DESCRIPTION OF THE TASK: For the word "התחולת", return each line of the data in which it occurs.

THE DATA:
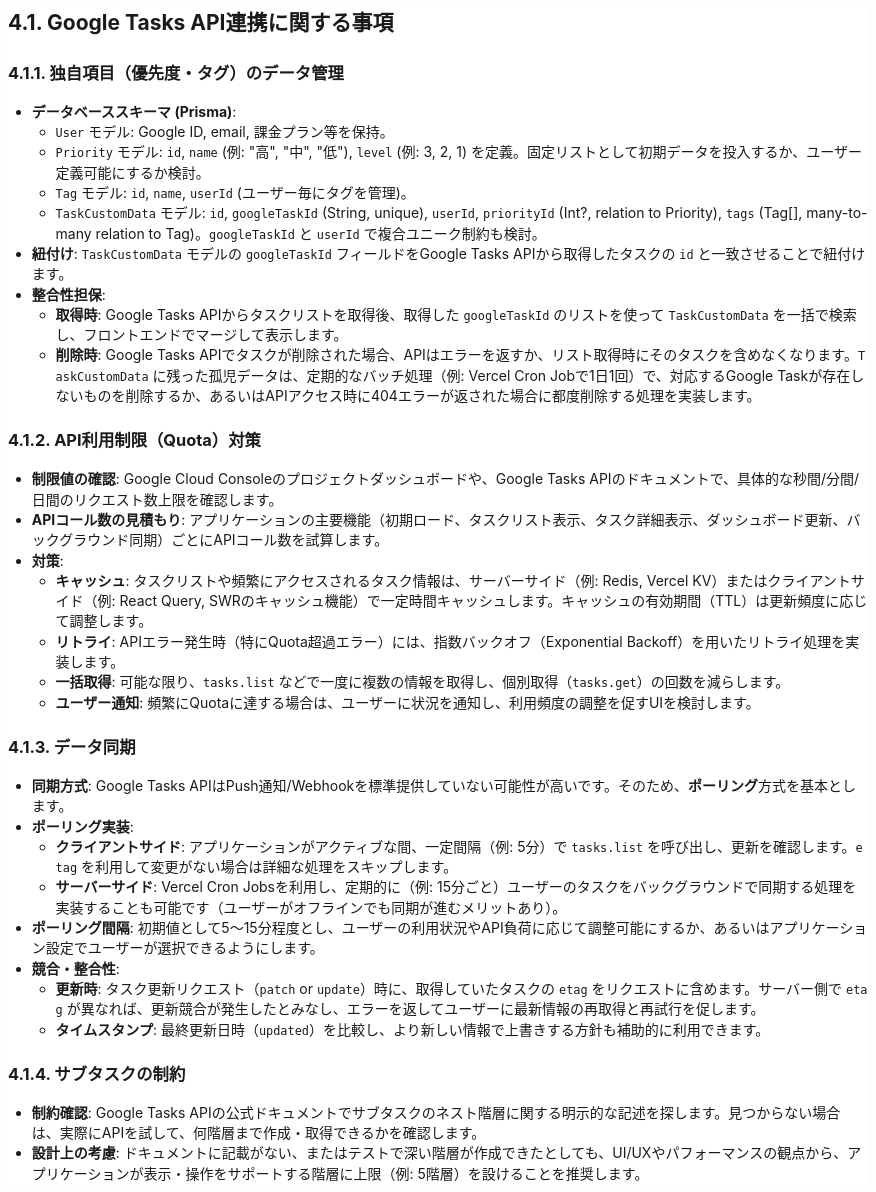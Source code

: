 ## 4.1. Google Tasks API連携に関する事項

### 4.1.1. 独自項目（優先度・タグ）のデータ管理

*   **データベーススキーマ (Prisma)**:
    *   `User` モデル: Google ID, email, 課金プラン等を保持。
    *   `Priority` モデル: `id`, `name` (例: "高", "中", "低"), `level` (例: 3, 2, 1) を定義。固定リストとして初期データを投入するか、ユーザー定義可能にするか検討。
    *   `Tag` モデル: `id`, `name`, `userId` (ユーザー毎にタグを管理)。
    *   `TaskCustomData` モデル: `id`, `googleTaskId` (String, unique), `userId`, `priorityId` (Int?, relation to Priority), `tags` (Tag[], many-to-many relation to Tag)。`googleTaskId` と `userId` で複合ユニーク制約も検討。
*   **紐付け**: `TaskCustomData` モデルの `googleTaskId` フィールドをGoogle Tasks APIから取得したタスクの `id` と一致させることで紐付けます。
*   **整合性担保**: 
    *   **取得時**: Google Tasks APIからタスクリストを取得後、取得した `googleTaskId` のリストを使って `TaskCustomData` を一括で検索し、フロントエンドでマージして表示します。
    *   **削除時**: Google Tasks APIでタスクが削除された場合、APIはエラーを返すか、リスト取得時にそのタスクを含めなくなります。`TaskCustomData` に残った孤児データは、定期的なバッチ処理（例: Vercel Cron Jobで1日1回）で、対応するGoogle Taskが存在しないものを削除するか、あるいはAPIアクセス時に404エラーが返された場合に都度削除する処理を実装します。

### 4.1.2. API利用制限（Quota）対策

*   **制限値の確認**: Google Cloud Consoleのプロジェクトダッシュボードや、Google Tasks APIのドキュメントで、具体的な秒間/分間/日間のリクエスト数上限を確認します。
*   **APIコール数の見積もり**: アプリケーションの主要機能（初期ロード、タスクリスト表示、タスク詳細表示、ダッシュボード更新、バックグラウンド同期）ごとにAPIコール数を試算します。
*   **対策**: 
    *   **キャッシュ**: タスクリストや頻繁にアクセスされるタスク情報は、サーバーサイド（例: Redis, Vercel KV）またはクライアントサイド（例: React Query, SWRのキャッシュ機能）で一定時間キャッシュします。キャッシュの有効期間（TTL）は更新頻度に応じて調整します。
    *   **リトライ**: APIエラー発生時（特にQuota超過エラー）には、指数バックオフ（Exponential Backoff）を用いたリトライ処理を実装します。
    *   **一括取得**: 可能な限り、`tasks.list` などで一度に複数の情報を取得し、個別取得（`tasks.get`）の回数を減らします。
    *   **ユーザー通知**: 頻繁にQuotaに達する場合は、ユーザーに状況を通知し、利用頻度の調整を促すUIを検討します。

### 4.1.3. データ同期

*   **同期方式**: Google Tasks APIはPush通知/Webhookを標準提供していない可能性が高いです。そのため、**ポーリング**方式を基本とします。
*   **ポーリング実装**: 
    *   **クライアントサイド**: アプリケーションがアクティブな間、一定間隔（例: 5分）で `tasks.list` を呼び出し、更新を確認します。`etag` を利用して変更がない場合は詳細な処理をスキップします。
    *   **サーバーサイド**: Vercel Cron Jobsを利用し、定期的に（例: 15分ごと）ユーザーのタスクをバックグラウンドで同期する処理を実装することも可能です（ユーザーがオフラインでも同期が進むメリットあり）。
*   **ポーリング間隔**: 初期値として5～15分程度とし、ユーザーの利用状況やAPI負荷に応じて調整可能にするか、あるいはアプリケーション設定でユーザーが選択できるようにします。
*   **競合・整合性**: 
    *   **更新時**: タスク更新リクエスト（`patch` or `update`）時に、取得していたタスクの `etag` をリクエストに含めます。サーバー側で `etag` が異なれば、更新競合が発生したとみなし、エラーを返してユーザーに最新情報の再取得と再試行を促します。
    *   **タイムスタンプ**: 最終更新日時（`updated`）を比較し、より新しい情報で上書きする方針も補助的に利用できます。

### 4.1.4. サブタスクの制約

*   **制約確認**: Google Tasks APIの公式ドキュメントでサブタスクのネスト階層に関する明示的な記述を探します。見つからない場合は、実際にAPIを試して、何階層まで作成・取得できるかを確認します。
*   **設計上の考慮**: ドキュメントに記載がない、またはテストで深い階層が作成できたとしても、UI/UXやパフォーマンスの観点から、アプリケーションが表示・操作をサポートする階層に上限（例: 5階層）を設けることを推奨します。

--

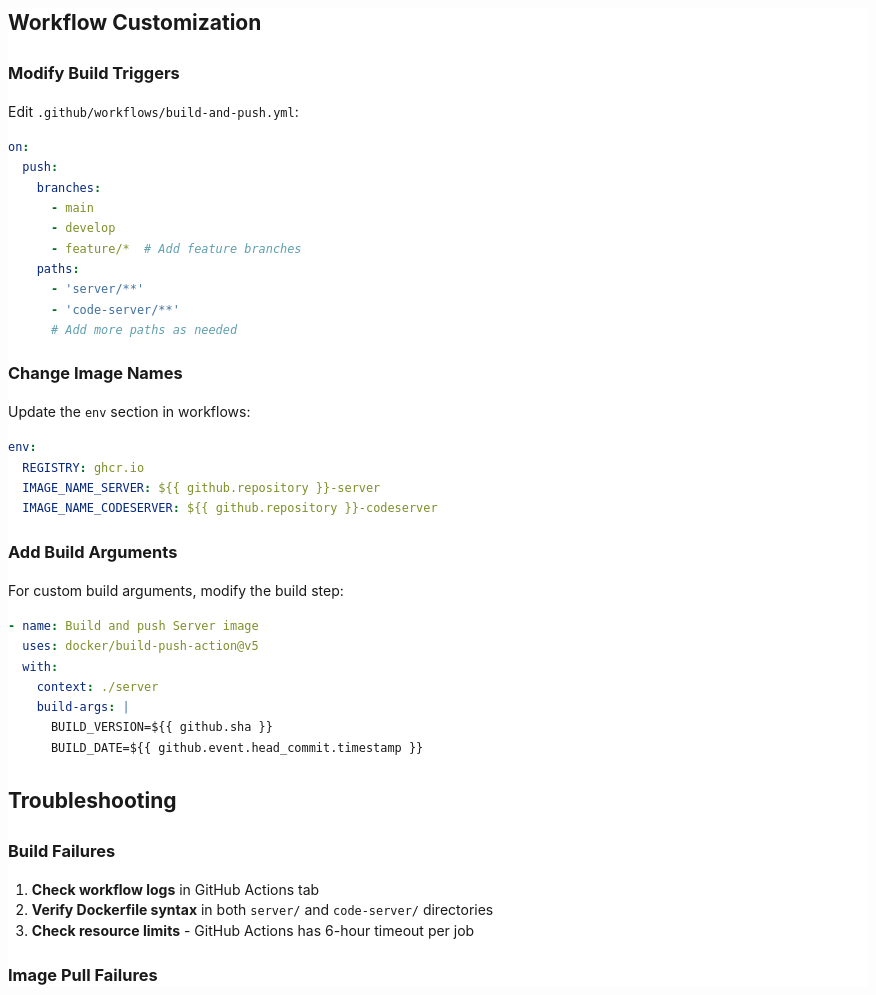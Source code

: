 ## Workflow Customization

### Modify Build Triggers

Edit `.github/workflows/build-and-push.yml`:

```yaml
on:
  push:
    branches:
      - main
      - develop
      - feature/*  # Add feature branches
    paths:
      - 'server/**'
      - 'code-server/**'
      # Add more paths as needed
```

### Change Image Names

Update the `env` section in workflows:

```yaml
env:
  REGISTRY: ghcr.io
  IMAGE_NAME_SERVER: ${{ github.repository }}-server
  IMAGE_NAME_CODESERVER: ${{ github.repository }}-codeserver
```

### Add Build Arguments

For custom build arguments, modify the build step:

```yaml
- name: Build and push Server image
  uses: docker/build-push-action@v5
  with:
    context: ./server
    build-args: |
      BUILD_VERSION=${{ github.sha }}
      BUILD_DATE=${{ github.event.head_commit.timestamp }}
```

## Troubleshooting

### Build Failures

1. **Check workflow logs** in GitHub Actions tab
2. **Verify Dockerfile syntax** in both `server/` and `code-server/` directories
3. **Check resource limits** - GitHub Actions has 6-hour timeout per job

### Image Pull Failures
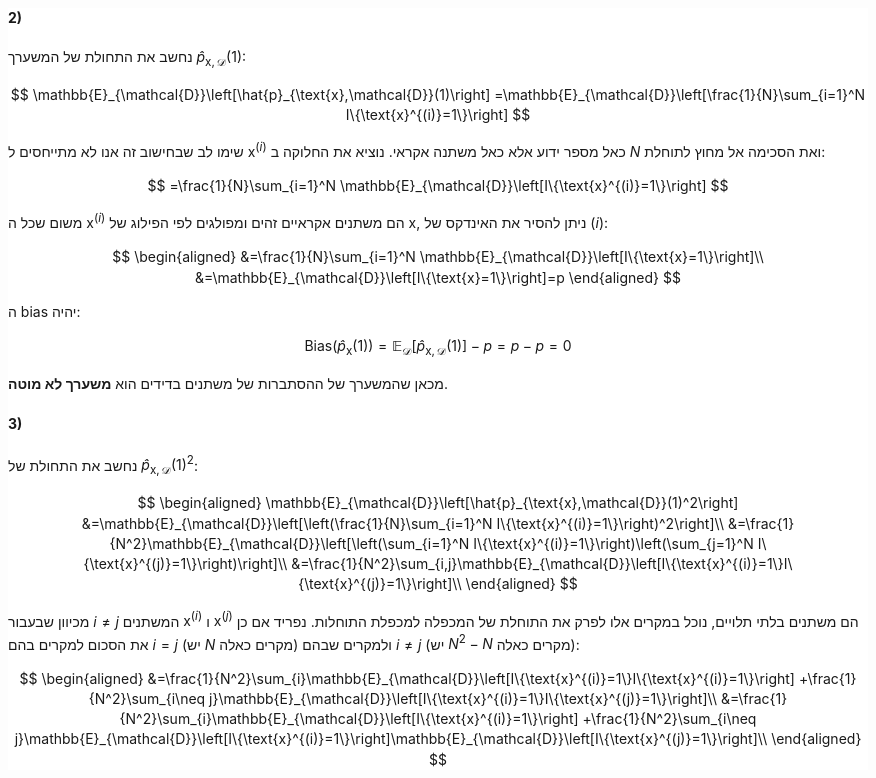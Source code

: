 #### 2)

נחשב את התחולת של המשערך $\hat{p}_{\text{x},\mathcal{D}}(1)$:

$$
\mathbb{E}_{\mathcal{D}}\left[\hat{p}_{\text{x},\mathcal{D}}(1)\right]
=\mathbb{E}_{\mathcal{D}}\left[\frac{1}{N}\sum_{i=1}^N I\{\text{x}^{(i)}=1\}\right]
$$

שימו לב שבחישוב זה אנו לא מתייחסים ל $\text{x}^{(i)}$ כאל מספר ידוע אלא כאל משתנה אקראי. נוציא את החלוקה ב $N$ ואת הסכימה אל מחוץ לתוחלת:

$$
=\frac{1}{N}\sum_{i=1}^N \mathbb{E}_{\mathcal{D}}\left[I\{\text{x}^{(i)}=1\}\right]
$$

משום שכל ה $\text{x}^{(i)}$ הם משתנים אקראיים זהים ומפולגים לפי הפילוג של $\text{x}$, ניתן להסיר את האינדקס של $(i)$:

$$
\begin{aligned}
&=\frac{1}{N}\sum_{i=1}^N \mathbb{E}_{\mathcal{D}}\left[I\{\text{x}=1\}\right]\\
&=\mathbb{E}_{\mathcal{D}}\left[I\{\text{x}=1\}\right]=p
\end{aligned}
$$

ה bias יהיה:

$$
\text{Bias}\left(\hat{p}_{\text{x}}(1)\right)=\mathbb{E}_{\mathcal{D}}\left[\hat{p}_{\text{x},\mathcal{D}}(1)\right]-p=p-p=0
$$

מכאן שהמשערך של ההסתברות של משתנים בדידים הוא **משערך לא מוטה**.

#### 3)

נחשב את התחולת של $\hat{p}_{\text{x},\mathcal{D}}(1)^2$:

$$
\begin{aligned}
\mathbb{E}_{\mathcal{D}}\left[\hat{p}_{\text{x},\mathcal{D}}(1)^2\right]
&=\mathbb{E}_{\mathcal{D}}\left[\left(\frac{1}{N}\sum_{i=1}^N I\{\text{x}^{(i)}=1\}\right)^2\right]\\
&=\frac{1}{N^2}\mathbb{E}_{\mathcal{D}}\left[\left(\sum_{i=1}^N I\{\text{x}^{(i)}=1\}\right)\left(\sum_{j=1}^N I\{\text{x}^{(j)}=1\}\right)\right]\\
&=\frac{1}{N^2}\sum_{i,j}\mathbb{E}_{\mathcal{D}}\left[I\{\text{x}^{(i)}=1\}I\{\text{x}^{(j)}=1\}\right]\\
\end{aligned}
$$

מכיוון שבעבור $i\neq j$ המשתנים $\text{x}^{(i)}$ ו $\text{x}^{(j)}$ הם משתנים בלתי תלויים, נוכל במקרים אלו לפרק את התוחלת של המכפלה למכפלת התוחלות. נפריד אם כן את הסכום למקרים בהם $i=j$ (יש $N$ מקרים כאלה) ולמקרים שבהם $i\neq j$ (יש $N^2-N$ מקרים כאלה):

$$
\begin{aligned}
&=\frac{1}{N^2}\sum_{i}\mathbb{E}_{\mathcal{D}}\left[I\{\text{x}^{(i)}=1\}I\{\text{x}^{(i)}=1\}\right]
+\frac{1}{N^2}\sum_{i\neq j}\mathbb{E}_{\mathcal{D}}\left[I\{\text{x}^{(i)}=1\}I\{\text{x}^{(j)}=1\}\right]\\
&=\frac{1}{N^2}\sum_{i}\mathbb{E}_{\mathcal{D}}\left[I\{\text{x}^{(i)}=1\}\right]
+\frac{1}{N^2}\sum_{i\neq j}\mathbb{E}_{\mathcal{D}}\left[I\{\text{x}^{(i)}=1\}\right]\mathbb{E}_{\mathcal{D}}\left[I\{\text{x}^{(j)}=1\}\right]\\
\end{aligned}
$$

SOLUTION TO THIS EXERCISE:
נחשב את התחולת של המשערך $\hat{p}_{\text{x},\mathcal{D}}(1)$:
נחשב את התחולת של $\hat{p}_{\text{x},\mathcal{D}}(1)^2$:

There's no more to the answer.